The president labored mightily to conceal his convictions, such as they were, during the 1992 campaign. When pressed, he allowed that he supported some group entitlements-racial-preference programs, like the one in New York City that “set aside” a fixed percentage of city contracts for minority businesses. But only when pressed. Left to his own devices, he sent out centrist smoke signals-using words like “opportunity” and “responsibility” amid the usual platitudes. He said he believed in an America where there was no “us versus them. Just us.”
The trouble with Lani Guinier is that she believes it is “us versus them.” In her writings, she extrapolates from isolated, anachronistic Southern situations-and assumes, against the evidence of the past quarter century, that white racism is structural, unyielding and insuperable. She has written that whites are a “hostile, permanent majority.” She has written that “racism excludes minorities from ever becoming part of the governing coalition . . .” And on “Nightline” last week, she blithely–outrageously-said: “What I am talking about is really no different than what the white minority is talking about in South Africa . . . the black majority in South Africa should rule, but . . . in a way that is respectful and recognizes the interests of the white minority.” Sorry, professor: we’re after something better than that, a society where only individuals-not majorities, minorities, tribes, races or religions-have “interests.”
Does this make Guinier a radical extremist? Unfortunately, no. Indeed, the dirty little secret of the Lani Guinier debacle is that she is, as she insists, firmly in the mainstream of the civil-rights movement-but the movement has gone off the deep end. It has become obsessed with entitlement. It seeks ever more intricate legal mechanisms to measure “inequalities” while refusing to confront the social pathologies-except for racism-that are at the heart of the disparities: crime, chronic welfare dependency, sexual irresponsibility. Chavis, like so many of his colleagues, rarely mentions another significant “litmus test”: those African-Americans born and raised in intact families, regardless of income, have a better chance of graduating, finding work and succeeding than those raised in disrupted homes.
This is a terrible tragedy. Desegregation was, and remains, the great moral cause of 20th-century America. Great victories were won in the 1960s, but the limits of legislative action were soon reached, and the movement lurched off course when the focus shifted from equal rights to race-specific remedies. It has stagnated ever since, poisoned by the shakedowns and bean counting inherent in the legalistic search for “equality of results.”

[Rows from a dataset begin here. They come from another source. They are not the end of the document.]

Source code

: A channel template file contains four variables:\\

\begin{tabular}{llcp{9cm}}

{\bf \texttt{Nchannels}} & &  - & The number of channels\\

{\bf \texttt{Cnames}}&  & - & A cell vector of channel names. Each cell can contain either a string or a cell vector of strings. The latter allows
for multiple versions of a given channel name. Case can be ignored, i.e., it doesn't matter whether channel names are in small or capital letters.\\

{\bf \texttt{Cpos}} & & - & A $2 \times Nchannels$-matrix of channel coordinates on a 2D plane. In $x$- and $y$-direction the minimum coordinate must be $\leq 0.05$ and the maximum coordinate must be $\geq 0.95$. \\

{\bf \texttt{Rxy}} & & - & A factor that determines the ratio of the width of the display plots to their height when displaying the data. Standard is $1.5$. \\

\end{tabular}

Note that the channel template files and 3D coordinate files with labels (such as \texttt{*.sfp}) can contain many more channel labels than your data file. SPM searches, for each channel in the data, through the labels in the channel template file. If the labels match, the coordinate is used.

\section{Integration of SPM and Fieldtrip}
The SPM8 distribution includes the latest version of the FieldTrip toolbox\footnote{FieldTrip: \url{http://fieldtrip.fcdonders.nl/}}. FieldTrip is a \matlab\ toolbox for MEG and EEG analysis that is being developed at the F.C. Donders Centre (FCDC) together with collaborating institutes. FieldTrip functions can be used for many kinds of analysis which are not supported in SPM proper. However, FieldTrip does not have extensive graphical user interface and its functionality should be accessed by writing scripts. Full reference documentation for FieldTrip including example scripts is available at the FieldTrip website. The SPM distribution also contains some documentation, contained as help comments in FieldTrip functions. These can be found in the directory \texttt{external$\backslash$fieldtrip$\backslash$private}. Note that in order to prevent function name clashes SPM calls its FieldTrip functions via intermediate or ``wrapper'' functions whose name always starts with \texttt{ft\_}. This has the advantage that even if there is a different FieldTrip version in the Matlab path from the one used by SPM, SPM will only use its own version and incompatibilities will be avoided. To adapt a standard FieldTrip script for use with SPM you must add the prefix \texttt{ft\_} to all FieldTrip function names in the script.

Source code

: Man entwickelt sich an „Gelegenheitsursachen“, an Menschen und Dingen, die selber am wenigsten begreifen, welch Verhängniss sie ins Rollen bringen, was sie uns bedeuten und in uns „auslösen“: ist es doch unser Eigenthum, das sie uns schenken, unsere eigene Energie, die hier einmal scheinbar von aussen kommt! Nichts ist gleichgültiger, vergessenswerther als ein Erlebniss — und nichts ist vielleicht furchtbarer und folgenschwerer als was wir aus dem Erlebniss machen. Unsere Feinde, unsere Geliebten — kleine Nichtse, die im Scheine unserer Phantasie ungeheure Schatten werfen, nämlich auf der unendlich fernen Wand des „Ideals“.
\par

Rock bottom was achieved in the 1980s when the civil-rights establishment made common cause with conservative Republicans-including some who shamelessly led the charge against Guinier-to deface the Voting Rights Act of 1965, one of the triumphs of the movement, by amending it to allow racial gerrymandering (which is why Guinier’s supporters could claim that she was on the same side as the Reagan-Bush Justice departments). This profoundly un-American deal has led to the creation of more minority districts in urban areas, but also to more predominantly white districts in the suburbs; in 1990, fewer white politicians are forced to consider the needs of black constituents than in 1980, and vice versa. Indeed, there are those-apparently including Guinier-who believe that black politicians who seek white votes dilute themselves, are not quite “authentic.” It is part of the saddest of civil-rights trends: the voluntary resegregating of America. It has led, as race-based remedies usually do, to greater polarization.
Whose center? And Guinier’s remedy for the increased polarization? Even more extreme race-based gimmicks, like the notion of a “minority veto” and other measures to ensure “roughly equal outcomes.” Which is where Bill Clinton had to part company. It was a matter of principle, he said-pained, but plain-spoken, for once, announcing the end of the Guinier debacle. It wasn’t about the political center but about his center-a transparent attempt to confront the growing suspicions that he was without one.
It still isn’t quite clear. Bill Clinton, at his best during the campaign, was able to make points of agreement, between factions as disparate as the civil-rights establishment and the “new” Democrats, seem more vital than the areas of dispute. That was a candidate’s skill; leadership requires others-the ability to decide, to disappoint friends, to draw lines. The open question about the Guinier decision is whether it was a matter of principle, or merely politics; whether Clinton-finally-drew a line, or simply called another retreat; whether it was the continuation of a perpetual candidacy or the beginning of a real presidency.